There could be a number of reasons for that - including the house being a holiday home or a vacant investment property, or new apartments in a high rise building that had yet to be made available for rent, according to the Housing Trust's CEO Michele Adair.
Ms Adair said the number of vacant buildings in the region is "gut-wrenching" when there are families sleeping rough in tents.
"It's absolutely gut-wrenching ... because the the burden of this crisis is growing week after week," Ms Adair said.
"Even if 10 per cent of those homes were made available, that would be another 500 families who had safe secure housing, which is a fundamental human right.
"We have less than 0.5 vacancy rate of rental properties in the Illawarra.
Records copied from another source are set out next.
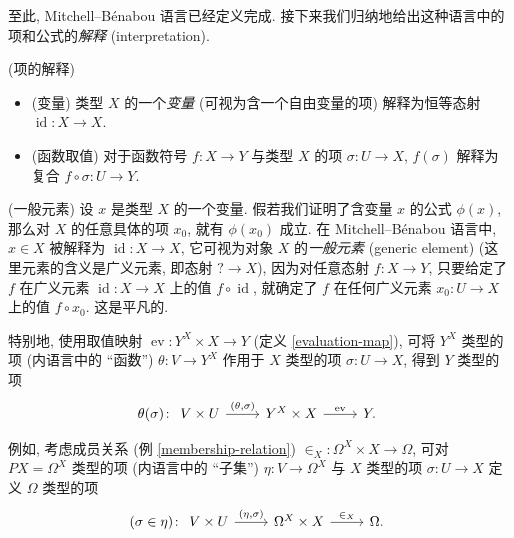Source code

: 至此, Mitchell--B\'enabou 语言已经定义完成. 接下来我们归纳地给出这种语言中的项和公式的\emph{解释} (interpretation).

%    


%	


\begin{definition}
	{(项的解释)}
	\begin{itemize}
		\item (变量)
		类型 $X$ 的一个\emph{变量} (可视为含一个自由变量的项) 解释为恒等态射 $\operatorname{id}\colon X \to X$.
		\item (函数取值)
		对于函数符号 $f\colon X \to Y$ 与类型 $X$ 的项 $\sigma\colon U \to X$, $f(\sigma)$ 解释为复合 $f\circ\sigma \colon U \to Y$.
	\end{itemize}
\end{definition}

\begin{remark}
	{(一般元素)}
	设 $x$ 是类型 $X$ 的一个变量.
	假若我们证明了含变量 $x$ 的公式 $\phi(x)$,
	那么对 $X$ 的任意具体的项 $x_0$, 就有 $\phi(x_0)$ 成立.
	在 Mitchell--B\'enabou 语言中, $x\in X$ 被解释为 $\operatorname{id}\colon X\to X$, 它可视为对象 $X$ 的\emph{一般元素} (generic element) (这里元素的含义是广义元素, 即态射 $?\to X$), 因为对任意态射 $f\colon X\to Y$, 只要给定了 $f$ 在广义元素 $\operatorname{id}\colon X\to X$ 上的值 $f\circ\operatorname{id}$, 就确定了 $f$ 在任何广义元素 $x_0\colon U\to X$ 上的值 $f\circ x_0$. 这是平凡的.
\end{remark}

特别地, 使用取值映射 $\operatorname{ev}\colon Y^X\times X\to Y$ (定义 \ref{evaluation-map}),
可将 $Y^X$ 类型的项 (内语言中的 ``函数'') $\theta\colon V\to Y^X$
作用于 $X$ 类型的项 $\sigma \colon U \to X$,
得到 $Y$ 类型的项
\[\theta(\sigma)\colon
\begin{tikzcd}[ampersand replacement=\&]
	{V\times U} \& {Y^X\times X} \& Y.
	\arrow["{(\theta,\sigma)}", from=1-1, to=1-2]
	\arrow["{\operatorname{ev}}", from=1-2, to=1-3]
\end{tikzcd}\]

例如, 考虑成员关系 (例 \ref{membership-relation}) ${\in_X} \colon \Omega^X\times X \to \Omega$,
可对 $PX=\Omega^X$ 类型的项 (内语言中的 ``子集'') $\eta\colon V \to \Omega^X$ 与 $X$ 类型的项 $\sigma\colon U\to X$ 定义 $\Omega$ 类型的项
\[
(\sigma \in \eta) \colon 
\begin{tikzcd}[ampersand replacement=\&]
	{V\times U} \& {\Omega^X\times X} \& \Omega.
	\arrow["{(\eta,\sigma)}", from=1-1, to=1-2]
	\arrow["{\in_X}", from=1-2, to=1-3]
\end{tikzcd}\]

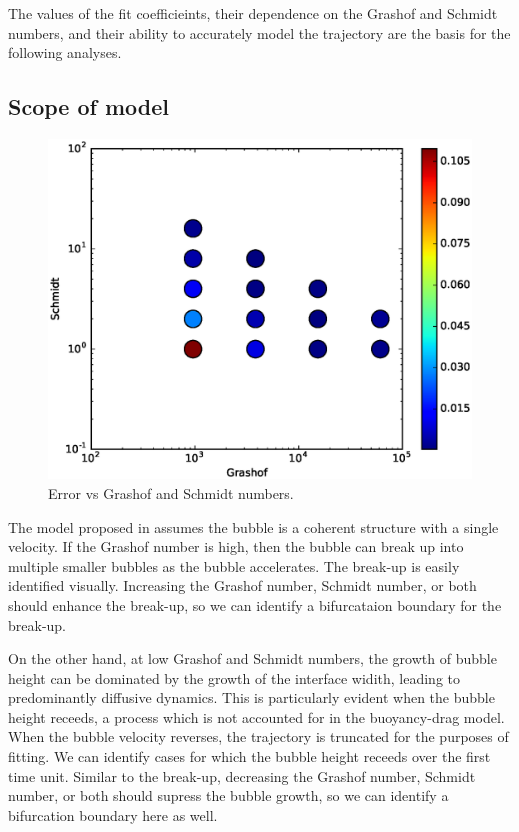 The values of the fit coefficieints, their dependence on the Grashof and Schmidt numbers, and their ability to accurately model the trajectory are the basis for the following analyses.

\subsection{Scope of model}

\begin{figure}
\includegraphics[width=\columnwidth]{figs/Err-vs-Gr-Sc}
\caption{ 
  Error vs Grashof and Schmidt numbers.
}
\end{figure}

The model proposed in  assumes the bubble is a coherent structure with a single velocity.
If the Grashof number is high, then the bubble can break up into multiple smaller bubbles as the bubble accelerates.
The break-up is easily identified visually.
Increasing the Grashof number, Schmidt number, or both should enhance the break-up, so we can identify a bifurcataion boundary for the break-up.

On the other hand, at low Grashof and Schmidt numbers, the growth of bubble height can be dominated by the growth of the interface widith, leading to predominantly diffusive dynamics.
This is particularly evident when the bubble height receeds, a process which is not accounted for in the buoyancy-drag model.
When the bubble velocity reverses, the trajectory is truncated for the purposes of fitting.
We can identify cases for which the bubble height receeds over the first time unit.
Similar to the break-up, decreasing the Grashof number, Schmidt number, or both should supress the bubble growth, so we can identify a bifurcation boundary here as well.

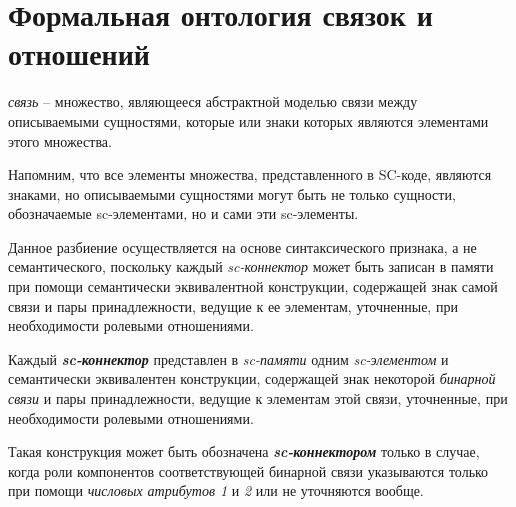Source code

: \section{Формальная онтология связок и отношений}
\label{sec_top_ontologies_rel}

\textit{связь} -- множество, являющееся абстрактной моделью связи между описываемыми сущностями, которые или знаки которых являются элементами этого множества.

Напомним, что все элементы множества, представленного в SC-коде, являются знаками, но описываемыми сущностями могут быть не только сущности, обозначаемые sc-элементами, но и сами эти sc-элементы.

\begin{SCn}
\end{SCn}

\begin{SCn}
\begin{scnsubdividing}
\end{scnsubdividing}

\begin{scnsubdividing}
\end{scnsubdividing}
	
\begin{scnsubdividing}
\end{scnsubdividing}
\end{SCn}

Данное разбиение осуществляется на основе синтаксического признака, а не семантического, поскольку каждый \textit{sc-коннектор} может быть записан в памяти при помощи семантически эквивалентной конструкции, содержащей знак самой связи и пары принадлежности, ведущие к ее элементам, уточненные, при необходимости ролевыми отношениями.

Каждый \textbf{\textit{sc-коннектор}} представлен в \textit{sc-памяти} одним \textit{sc-элементом} и семантически эквивалентен конструкции, содержащей знак некоторой \textit{бинарной связи} и пары принадлежности, ведущие к элементам этой связи, уточненные, при необходимости ролевыми отношениями.

\begin{SCn}
Такая конструкция может быть обозначена \textbf{\textit{sc-коннектором}} только в случае, когда роли компонентов соответствующей бинарной связи указываются только при помощи \textit{числовых атрибутов 1\scnrolesign} и \textit{2\scnrolesign} или не уточняются вообще.
\end{SCn}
And that is beyond crisis point."
There are around 3500 Illawarra residents on the social housing waitlist, which has an expected wait time of five to 10 years, according to data from NSW Family and Community Services.
Ms Adair said an audit of vacant Illawarra properties must be undertaken to determine where the empty properties lie, whether they need maintenance, and whether they could become available for rent.
"We have to find out where they are, and if a home is beyond its useful life and in need of massive amounts of maintenance to bring it up to a liveable standard," she said.
Ms Adair added that policy changes were needed to discourage properties from being left vacant as the crisis deepens.
"In a growing number of jurisdictions, including in Melbourne, there has been very considered thought to a vacancy tax ... where if a property is sitting vacant for some months, then the owner of that property is actually charged for keeping that property vacant."